Por un lado, está el hecho de que la corrupción no es un problema tan simple como que una gran cantidad de políticos y contratistas corruptos aprovechen el al poder para enriquecerse. El problema es más complejo: se ha llegado a un punto en que para poder participar en las elecciones con probabilidades de éxito es necesario recurrir al apoyo de una clase política muy comprometida con la corrupción y a la financiación de contratistas que aspiran a pasar la cuenta de cobro si el candidato es elegido.
En Colombia existe toda una economía basada en la distribución de los recursos del Estado a cambio de respaldo político.

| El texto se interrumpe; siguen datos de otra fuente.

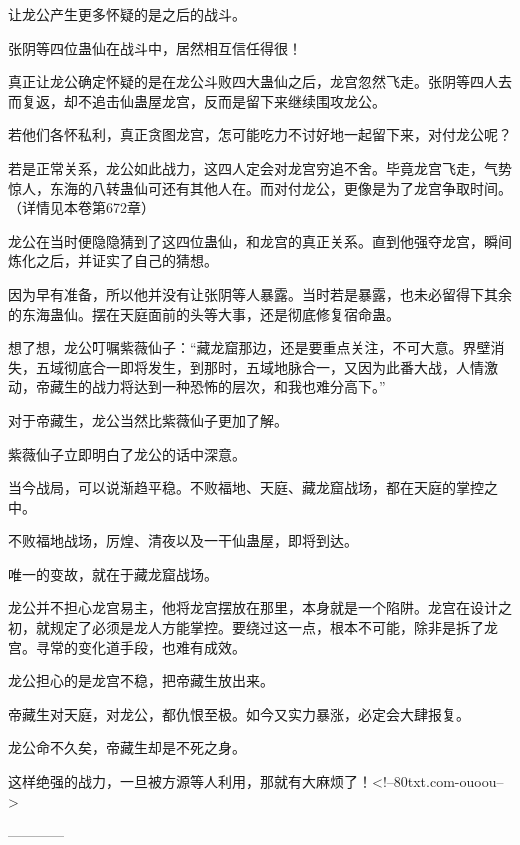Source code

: \begin{this_body}
让龙公产生更多怀疑的是之后的战斗。

张阴等四位蛊仙在战斗中，居然相互信任得很！

真正让龙公确定怀疑的是在龙公斗败四大蛊仙之后，龙宫忽然飞走。张阴等四人去而复返，却不追击仙蛊屋龙宫，反而是留下来继续围攻龙公。

若他们各怀私利，真正贪图龙宫，怎可能吃力不讨好地一起留下来，对付龙公呢？

若是正常关系，龙公如此战力，这四人定会对龙宫穷追不舍。毕竟龙宫飞走，气势惊人，东海的八转蛊仙可还有其他人在。而对付龙公，更像是为了龙宫争取时间。（详情见本卷第672章）

龙公在当时便隐隐猜到了这四位蛊仙，和龙宫的真正关系。直到他强夺龙宫，瞬间炼化之后，并证实了自己的猜想。

因为早有准备，所以他并没有让张阴等人暴露。当时若是暴露，也未必留得下其余的东海蛊仙。摆在天庭面前的头等大事，还是彻底修复宿命蛊。

想了想，龙公叮嘱紫薇仙子：“藏龙窟那边，还是要重点关注，不可大意。界壁消失，五域彻底合一即将发生，到那时，五域地脉合一，又因为此番大战，人情激动，帝藏生的战力将达到一种恐怖的层次，和我也难分高下。”

对于帝藏生，龙公当然比紫薇仙子更加了解。

紫薇仙子立即明白了龙公的话中深意。

当今战局，可以说渐趋平稳。不败福地、天庭、藏龙窟战场，都在天庭的掌控之中。

不败福地战场，厉煌、清夜以及一干仙蛊屋，即将到达。

唯一的变故，就在于藏龙窟战场。

龙公并不担心龙宫易主，他将龙宫摆放在那里，本身就是一个陷阱。龙宫在设计之初，就规定了必须是龙人方能掌控。要绕过这一点，根本不可能，除非是拆了龙宫。寻常的变化道手段，也难有成效。

龙公担心的是龙宫不稳，把帝藏生放出来。

帝藏生对天庭，对龙公，都仇恨至极。如今又实力暴涨，必定会大肆报复。

龙公命不久矣，帝藏生却是不死之身。

这样绝强的战力，一旦被方源等人利用，那就有大麻烦了！<!--80txt.com-ouoou-->

------------

\end{this_body}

Salvo algunos pocos líderes que logran romper los votos cautivos de las maquinarias, el resto de la clase política apela en menor o mayor grado a un sistema fundado en arreglos económicos con los recursos del Estado. En Colombia existe toda una economía basada en la distribución de los recursos del Estado a cambio de respaldo político y, a la vez, en la protección que políticos corruptos les venden a los organizadores de economías subterráneas (contratistas, lavadores, contrabandistas, narcotraficantes, evasores, etc.). La corrupción como práctica masiva es, en gran parte, una expresión de la defensa de esta economía paralela desde las instituciones del Estado.
Por otro lado, está el hecho que la justicia en muchas ocasiones se politiza, es selectiva para castigar o absolver. Prácticas que son de uso corriente en la política son investigadas y juzgadas por motivos políticos. Antes que hacer justicia, así en la mayoría de los casos se trate efectivamente de figuras involucradas en una práctica ilegal, lo que se busca es perjudicar a políticos, partidos o movimientos en sus aspiraciones al poder.
Ni la de Samper fue la única campaña en recibir dineros del narcotráfico, ni la de Zuluaga fue la única beneficiaria de Odebrecht ni Uribe fue el único que ofreció participación en cargos para incidir en las votaciones del Congreso, por solo poner tres de los ejemplos más conocidos de justicia selectiva. Es de sobra conocido que políticos de distintas vertientes, quienes en su momento los acusaron, estaban tan o más envueltos en prácticas similares. El propio Samper trina hoy lecciones de moral contra la corrupción como si el proceso 8.000 hubiera sido una fantasía.
La detención de Nicolás Petro contiene estos dos elementos. Los dineros por los que lo acusa la Fiscalía son típicos en la financiación de las campañas políticas, al tiempo que su detención, innecesaria según varios juristas y artículos de prensa, es más un acto político de la justicia en contra del gobierno Petro que una decisión basada en estricto derecho. Las pruebas en su contra son muy delicadas, pero el hijo del Presidente no pareciera ser un potencial prófugo.
¿En qué se afecta la calidad de la democracia? En que: 1) no existe la mínima conciencia entre la clase política y la dirigencia del país de atacar el problema de corrupción masiva que financia las campañas y tergiversa los resultados electorales, y 2) la incidencia en la Rama Judicial y en organismos de control, como la Contraloría y la Procuraduría, se convirtió en un arma potente para neutralizar a los rivales políticos.